It was September of 2001, just after 911. A guest of the US State Department’s Visitors Program, I was on the tail-end of a one-month tour of five American cities, which had been scheduled to launch on September 12. It was the opportunity of lifetime which on that fateful morning got cancelled and then put back on provided I could get myself to Washington. The first leg of the trip, New York, had been struck from the itinerary flights all over North America had been canceled. Through some stroke of fate, Air Canada got me on a flight to Toronto and sixteen hours later, I nervously disembarked a Greyhound bus in Washington DC.  As the cab driver noted, with not a plane in sight, a rarity for this capital metropolis, “It’s quiet. Awful quiet.”

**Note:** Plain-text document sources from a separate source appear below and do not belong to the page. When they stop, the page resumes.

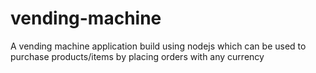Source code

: # vending-machine
A vending machine application build using nodejs which can be used to purchase products/items by placing orders with any currency
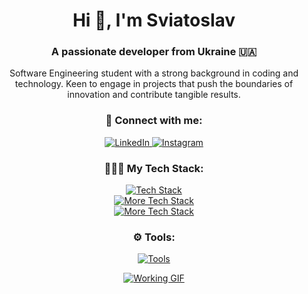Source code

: <h1 align="center">Hi 👋, I'm Sviatoslav</h1>
<h3 align="center">A passionate developer from Ukraine 🇺🇦</h3>

<p align="center">Software Engineering student with a strong background in coding and technology. Keen to engage in projects that push the boundaries of innovation and contribute tangible results.</p>


<div align="center">
  <h3>🤝 Connect with me:</h3>
  <p>
    <a href="https://www.linkedin.com/in/sviatoslav-kushnierov-53950726b" target="_blank">
      <img src="https://skillicons.dev/icons?i=linkedin" alt="LinkedIn"/>
    </a>
    <a href="https://www.instagram.com/sviatoslav.kushnierov" target="_blank">
      <img src="https://skillicons.dev/icons?i=instagram" alt="Instagram"/>
    </a>
  </p>

  <h3>👨🏻‍💻 My Tech Stack:</h3>
  <p>
    <a href="https://skillicons.dev">
      <img src="https://skillicons.dev/icons?i=js,ts,nodejs,express,react,next,mui,mongo" alt="Tech Stack"/>
      <br>
      <img src="https://skillicons.dev/icons?i=python,flask,mysql" alt="More Tech Stack"/>
      <br>
      <img src="https://skillicons.dev/icons?i=cpp" alt="More Tech Stack"/>
    </a>
  </p>

  <h3>⚙️ Tools:</h3>
  <p>
    <a href="https://skillicons.dev">
      <img src="https://skillicons.dev/icons?i=html,css,tailwind,googlecloud,git,jest" alt="Tools"/>
    </a>
  </p>
  <div align="center">
  <a href="https://giphy.com/gifs/pudgypenguins-work-computer-working-QDjpIL6oNCVZ4qzGs7" target="_blank">
    <img src="https://media.giphy.com/media/QDjpIL6oNCVZ4qzGs7/giphy.gif" alt="Working GIF"/>
  </a>
</div>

They say that you might not remember a person’s name, or what they do, but you can always remember how they made you feel. Over four weeks, I met with community and political leaders, and experienced the major attractions of the five cities I had selected to explore their unique solutions to  issues of race, language and diversity. Along the way, I was moved to tears at the Chicago Museum of Art’s Van Gogh – Gaugin Exhibit, went behind the scenes at NASA, was welcomed with open arms as the only white person at a Sunday Baptist Service in Houston, and learned by osmosis The Star Spangled Banner, which inaugurated most events and concerts, including opening night at the Chicago Symphony Orchestra which closed with Schubert’s Unfinished Symphony. Over these four weeks, I felt America, the shock, the trauma, the anxiety, the depression, the bewilderment.  And the kindness, hospitality and generosity of spirit.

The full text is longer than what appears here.